Those worrying about "western imperialism" in this case might at least have been given pause for thought by the views of the Arab League and the scenes from the street of Benghazi. There are other cases - Iran or Zimbabwe - where western states should take a lower profile, for fear of assisting the oppressor. That the ANC lobbied for sanctions on apartheid South Africa was a strong point in their favour; the argument might have been different if they had taken a different view.

The influence of outsiders is limited, but it is rarely nil or negligible. For example, there will certainly be cases where international action could act to prevent a massacre, but the task of creating a political settlement afterwards will depend primarily on local actors, with international support and sponsorship.

***

So why not take the whaddabouters at their word, as wanting to raise international consciousness of other crises and potential humanitarian emergencies? There are serious voices trying to do that, mostly while being constructively and critically supportive of the UN approach to Libya.

Wouldn't it be great to think that the Whaddabouters will now be swelling the advocacy ranks of those organisations like the excellent International Crisis Group, who plug away at what can be achieved on the most apparently intractable crises whether they are in the headlines or not.

Next Left's modest contribution is to begin a quick occasional "whaddabouter's guide" to some of the key crises that suddenly seem to be of renewed interest:

(1) Whaddabout Cote d'Ivoire?

The escalating political crisis in Ivory Coast ought to be of immediate concern to the UN Security Council as well as the African Union and Ecowas. As Foreign Policy reports, the Libyan crisis may be taken as an opportunity to restart the country's civil war.

The context is straightforward: President Laurent Gbago lost the Presidential election last year, and is using the force of arms to try to stay on.
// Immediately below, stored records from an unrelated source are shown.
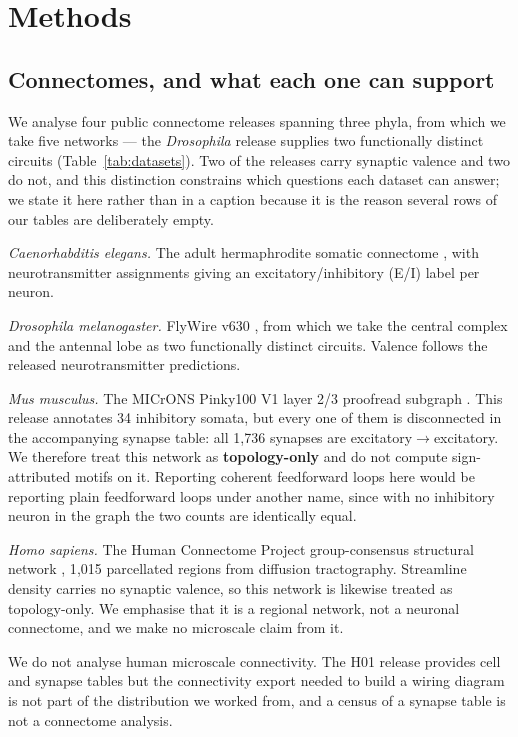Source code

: \section{Methods}

\subsection{Connectomes, and what each one can support}
\label{sec:data}

We analyse four public connectome releases spanning three phyla, from which we take
five networks --- the \textit{Drosophila} release supplies two functionally distinct
circuits (Table~\ref{tab:datasets}). Two of the releases carry synaptic valence and two
do not, and this distinction constrains which questions each dataset can answer; we
state it here rather than in a caption because it is the reason several rows of our
tables are deliberately empty.

\textit{Caenorhabditis elegans.} The adult hermaphrodite somatic connectome
\cite{cook2019whole,varshney2011structural}, with neurotransmitter assignments
giving an excitatory/inhibitory (E/I) label per neuron.

\textit{Drosophila melanogaster.} FlyWire v630 \cite{dorkenwald2024neuronal,
lin2024network}, from which we take the central complex and the antennal lobe as
two functionally distinct circuits. Valence follows the released neurotransmitter
predictions.

\textit{Mus musculus.} The MICrONS Pinky100 V1 layer 2/3 proofread subgraph
\cite{microns2025functional}. This release annotates 34 inhibitory somata, but every
one of them is disconnected in the accompanying synapse table: all 1{,}736 synapses
are excitatory$\rightarrow$excitatory. We therefore treat this network as
\textbf{topology-only} and do not compute sign-attributed motifs on it. Reporting
coherent feedforward loops here would be reporting plain feedforward loops under
another name, since with no inhibitory neuron in the graph the two counts are
identically equal.

\textit{Homo sapiens.} The Human Connectome Project group-consensus structural
network \cite{vanessen2012human}, 1{,}015 parcellated regions from diffusion
tractography. Streamline density carries no synaptic valence, so this network is
likewise treated as topology-only. We emphasise that it is a regional network, not a
neuronal connectome, and we make no microscale claim from it.

We do not analyse human microscale connectivity. The H01 release
\cite{shapsoncoe2024petavoxel} provides cell and synapse tables but the connectivity
export needed to build a wiring diagram is not part of the distribution we worked
from, and a census of a synapse table is not a connectome analysis.

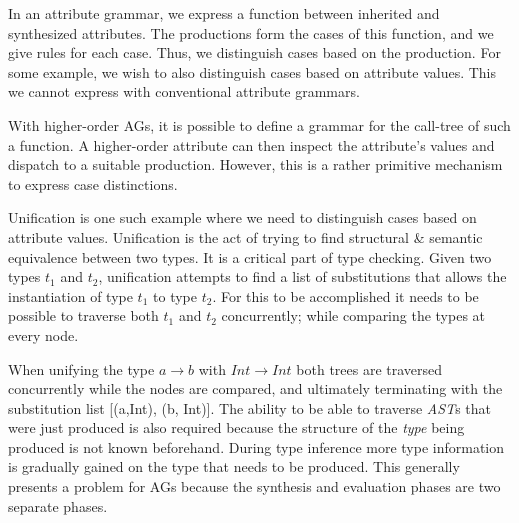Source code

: In an attribute grammar, we express a function between inherited and synthesized attributes. The productions form the cases of this function, and we give rules for each case. Thus, we distinguish cases based on the production. For some example, we wish to also distinguish cases based on attribute values. This we cannot express with conventional attribute grammars.

With higher-order AGs, it is possible to define a grammar for the call-tree of such a function. A higher-order attribute can then inspect the attribute's values and dispatch to a suitable production. However, this is a rather primitive mechanism to express case distinctions.

Unification is one such example where we need to distinguish cases based on attribute values. Unification is the act of trying to find structural \& semantic equivalence between two types. It is a critical part of type checking. Given two types \emph{$t_{1}$} and \emph{$t_{2}$}, unification attempts to find a list of substitutions that allows the instantiation of type \emph{$t_{1}$} to type \emph{$t_{2}$}. For this to be accomplished it needs to be possible to traverse both \emph{$t_{1}$} and \emph{$t_{2}$} concurrently; while comparing the types at every node.

%
%    
%

When unifying the type \emph{$a \rightarrow b$} with \emph{$Int \rightarrow Int$} both trees are traversed concurrently while the nodes are compared, and ultimately terminating with the substitution list [(a,Int), (b, Int)]. The ability to be able to traverse \emph{AST}s that were just produced is also required because the structure of the \emph{type} being produced is not known beforehand. During type inference more type information is gradually gained on the type that needs to be produced. This generally presents a problem for AGs\cite{ruler-front} because the synthesis and evaluation phases are two separate phases.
The UN, the African Union and Ecowas have all certified that his opponent Alassane Ouattara was the legitimate election winner, following agreed processes of international oversight, but Gbago doctored the results and is fighting to stay on.

The African Union has been mediating in the crisis - trying to manage the transition to the legitimate President Ouattara, while suggesting negotiation could find some junior power-sharing role for the defeated Gbago as part of the transition.

Gbago seems willing to fight on at all costs, and is inciting a return to civil war. The UN Secretary-General suggests Thursday's attack on civilians, allegedly by forces loyal to Gbago, may have been a crime against humanity, and

The opposition's approach has been that that it is useful to have won the elections, and to be internationally recognised as having the legitimacy to govern, but that it may yet be even more useful to have sufficient forces on the ground to take power as well. Well informed observers suggest they may well have the military means to prevail, though it is of course an important international concern to minimise the human costs.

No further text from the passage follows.